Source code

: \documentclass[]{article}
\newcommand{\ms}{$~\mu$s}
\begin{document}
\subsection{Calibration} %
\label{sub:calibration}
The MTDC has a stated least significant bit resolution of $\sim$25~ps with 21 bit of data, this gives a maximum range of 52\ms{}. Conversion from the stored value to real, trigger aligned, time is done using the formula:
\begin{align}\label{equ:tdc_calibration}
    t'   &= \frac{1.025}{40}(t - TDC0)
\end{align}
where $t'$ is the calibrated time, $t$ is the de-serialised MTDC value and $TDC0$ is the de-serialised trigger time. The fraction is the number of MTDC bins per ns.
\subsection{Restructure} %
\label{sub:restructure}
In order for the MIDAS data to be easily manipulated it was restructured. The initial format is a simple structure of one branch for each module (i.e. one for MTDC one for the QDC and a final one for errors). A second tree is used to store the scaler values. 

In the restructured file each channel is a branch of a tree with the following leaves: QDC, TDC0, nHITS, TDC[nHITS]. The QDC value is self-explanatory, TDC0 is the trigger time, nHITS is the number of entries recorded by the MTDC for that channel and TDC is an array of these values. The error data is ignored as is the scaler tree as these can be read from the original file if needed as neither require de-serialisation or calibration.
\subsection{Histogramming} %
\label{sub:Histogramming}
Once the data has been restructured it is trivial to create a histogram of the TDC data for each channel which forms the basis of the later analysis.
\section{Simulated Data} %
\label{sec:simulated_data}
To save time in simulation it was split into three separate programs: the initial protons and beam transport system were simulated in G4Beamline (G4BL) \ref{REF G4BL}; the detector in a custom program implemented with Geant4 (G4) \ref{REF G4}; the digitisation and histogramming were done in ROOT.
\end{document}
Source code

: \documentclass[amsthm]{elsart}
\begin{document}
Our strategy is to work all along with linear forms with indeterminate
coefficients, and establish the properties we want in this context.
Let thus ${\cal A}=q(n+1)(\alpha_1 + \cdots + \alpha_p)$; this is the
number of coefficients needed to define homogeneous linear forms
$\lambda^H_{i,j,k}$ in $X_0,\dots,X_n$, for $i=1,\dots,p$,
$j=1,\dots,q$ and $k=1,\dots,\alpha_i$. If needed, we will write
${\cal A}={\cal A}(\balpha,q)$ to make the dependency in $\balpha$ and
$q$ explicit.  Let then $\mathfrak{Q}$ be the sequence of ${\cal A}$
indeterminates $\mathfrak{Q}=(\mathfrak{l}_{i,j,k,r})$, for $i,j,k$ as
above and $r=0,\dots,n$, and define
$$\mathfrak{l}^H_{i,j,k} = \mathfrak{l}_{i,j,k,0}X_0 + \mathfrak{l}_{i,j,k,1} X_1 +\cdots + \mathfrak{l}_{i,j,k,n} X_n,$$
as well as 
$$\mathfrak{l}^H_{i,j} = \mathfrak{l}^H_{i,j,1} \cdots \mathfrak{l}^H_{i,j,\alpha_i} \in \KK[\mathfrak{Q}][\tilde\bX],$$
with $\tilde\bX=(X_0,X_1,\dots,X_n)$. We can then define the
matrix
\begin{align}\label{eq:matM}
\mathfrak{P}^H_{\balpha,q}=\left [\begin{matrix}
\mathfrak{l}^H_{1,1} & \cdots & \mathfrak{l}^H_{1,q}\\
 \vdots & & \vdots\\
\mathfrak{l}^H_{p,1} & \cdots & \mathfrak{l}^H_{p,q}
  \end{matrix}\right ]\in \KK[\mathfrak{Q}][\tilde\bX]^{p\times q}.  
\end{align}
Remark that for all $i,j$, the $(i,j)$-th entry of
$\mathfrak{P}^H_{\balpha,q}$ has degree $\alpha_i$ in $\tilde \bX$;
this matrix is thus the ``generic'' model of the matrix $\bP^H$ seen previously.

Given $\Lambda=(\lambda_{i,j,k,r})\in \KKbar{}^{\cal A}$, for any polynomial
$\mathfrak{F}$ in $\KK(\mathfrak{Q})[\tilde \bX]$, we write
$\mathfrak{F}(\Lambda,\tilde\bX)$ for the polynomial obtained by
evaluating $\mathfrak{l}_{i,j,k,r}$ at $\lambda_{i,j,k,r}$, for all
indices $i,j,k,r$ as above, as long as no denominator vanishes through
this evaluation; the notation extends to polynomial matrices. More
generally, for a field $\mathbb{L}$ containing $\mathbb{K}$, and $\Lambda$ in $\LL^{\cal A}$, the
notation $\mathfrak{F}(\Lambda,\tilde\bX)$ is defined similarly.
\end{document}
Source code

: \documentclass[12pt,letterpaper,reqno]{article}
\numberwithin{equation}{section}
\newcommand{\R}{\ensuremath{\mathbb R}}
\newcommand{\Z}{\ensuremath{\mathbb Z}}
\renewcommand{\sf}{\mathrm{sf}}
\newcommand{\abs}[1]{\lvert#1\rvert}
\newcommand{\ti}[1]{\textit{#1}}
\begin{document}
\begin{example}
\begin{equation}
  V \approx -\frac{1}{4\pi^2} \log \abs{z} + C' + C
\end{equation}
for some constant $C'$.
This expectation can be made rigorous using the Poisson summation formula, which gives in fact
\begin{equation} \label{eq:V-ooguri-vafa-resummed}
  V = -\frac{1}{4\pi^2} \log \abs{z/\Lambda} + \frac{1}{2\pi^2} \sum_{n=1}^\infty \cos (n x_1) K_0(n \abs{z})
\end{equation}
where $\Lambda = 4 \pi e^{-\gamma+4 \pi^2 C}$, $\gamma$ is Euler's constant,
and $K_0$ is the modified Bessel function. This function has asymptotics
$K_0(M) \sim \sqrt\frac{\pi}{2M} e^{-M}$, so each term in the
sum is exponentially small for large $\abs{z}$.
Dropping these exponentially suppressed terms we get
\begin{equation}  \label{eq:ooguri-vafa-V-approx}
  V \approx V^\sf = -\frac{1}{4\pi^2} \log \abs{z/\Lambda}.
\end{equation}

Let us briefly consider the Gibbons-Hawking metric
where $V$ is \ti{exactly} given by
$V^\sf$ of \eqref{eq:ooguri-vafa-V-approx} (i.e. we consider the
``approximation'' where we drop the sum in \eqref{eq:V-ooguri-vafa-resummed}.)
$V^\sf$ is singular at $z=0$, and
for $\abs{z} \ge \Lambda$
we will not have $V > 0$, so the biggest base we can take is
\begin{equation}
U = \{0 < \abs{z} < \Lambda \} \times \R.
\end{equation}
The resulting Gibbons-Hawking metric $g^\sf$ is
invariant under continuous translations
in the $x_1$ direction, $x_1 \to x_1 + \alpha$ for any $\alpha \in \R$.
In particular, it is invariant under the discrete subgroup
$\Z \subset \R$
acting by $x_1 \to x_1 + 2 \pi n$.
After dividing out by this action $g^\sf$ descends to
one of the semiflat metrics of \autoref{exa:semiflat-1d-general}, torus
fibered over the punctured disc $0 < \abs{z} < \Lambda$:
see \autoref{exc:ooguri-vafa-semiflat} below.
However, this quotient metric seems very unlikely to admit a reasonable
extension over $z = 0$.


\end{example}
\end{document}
● ● ● ● ● ● ●
**What you have to do:**
Where does the string "ensuremath" appear in the records above? Show every line that holds it.

**Task response:**
\newcommand{\R}{\ensuremath{\mathbb R}}
\newcommand{\Z}{\ensuremath{\mathbb Z}}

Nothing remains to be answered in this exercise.